*ACTION ITEM:* This exercise calls for copying every line below that holds the word "down".

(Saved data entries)
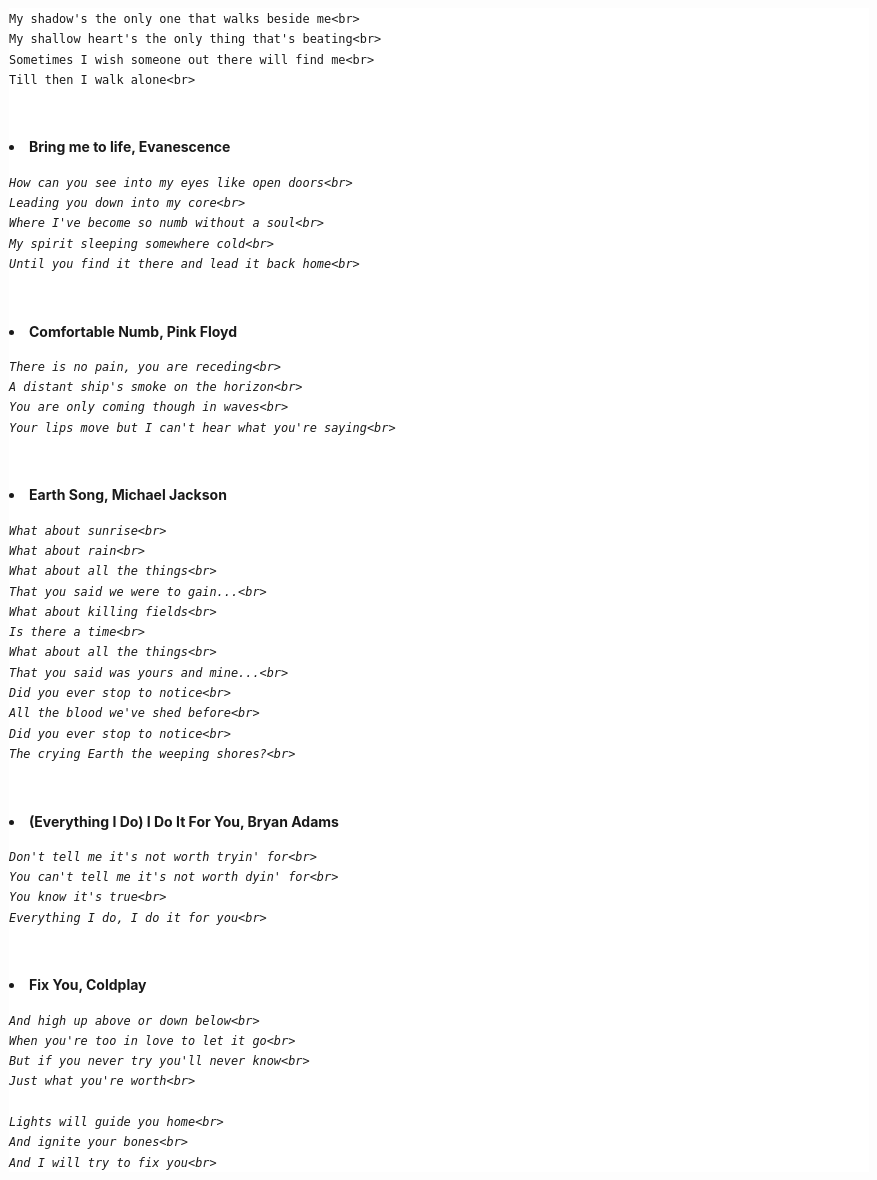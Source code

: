     My shadow's the only one that walks beside me<br>
    My shallow heart's the only thing that's beating<br>
    Sometimes I wish someone out there will find me<br>
    Till then I walk alone<br>
 

</i><br><li><b>Bring me to life, Evanescence </b></li><i>
 
    How can you see into my eyes like open doors<br>
    Leading you down into my core<br>
    Where I've become so numb without a soul<br>
    My spirit sleeping somewhere cold<br>
    Until you find it there and lead it back home<br>
 

</i><br><li><b>Comfortable Numb, Pink Floyd </b></li><i>
 
    There is no pain, you are receding<br>
    A distant ship's smoke on the horizon<br>
    You are only coming though in waves<br>
    Your lips move but I can't hear what you're saying<br>
 

</i><br><li><b>Earth Song, Michael Jackson </b></li><i>
 
    What about sunrise<br>
    What about rain<br>
    What about all the things<br>
    That you said we were to gain...<br>
    What about killing fields<br>
    Is there a time<br>
    What about all the things<br>
    That you said was yours and mine...<br>
    Did you ever stop to notice<br>
    All the blood we've shed before<br>
    Did you ever stop to notice<br>
    The crying Earth the weeping shores?<br>
 

</i><br><li><b>(Everything I Do) I Do It For You, Bryan Adams </b></li><i>
 
    Don't tell me it's not worth tryin' for<br>
    You can't tell me it's not worth dyin' for<br>
    You know it's true<br>
    Everything I do, I do it for you<br>
 

</i><br><li><b>Fix You, Coldplay </b></li><i>
 
    And high up above or down below<br>
    When you're too in love to let it go<br>
    But if you never try you'll never know<br>
    Just what you're worth<br>

    Lights will guide you home<br>
    And ignite your bones<br>
    And I will try to fix you<br>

*EXERCISE SOLUTION:*
    Leading you down into my core<br>
    And high up above or down below<br>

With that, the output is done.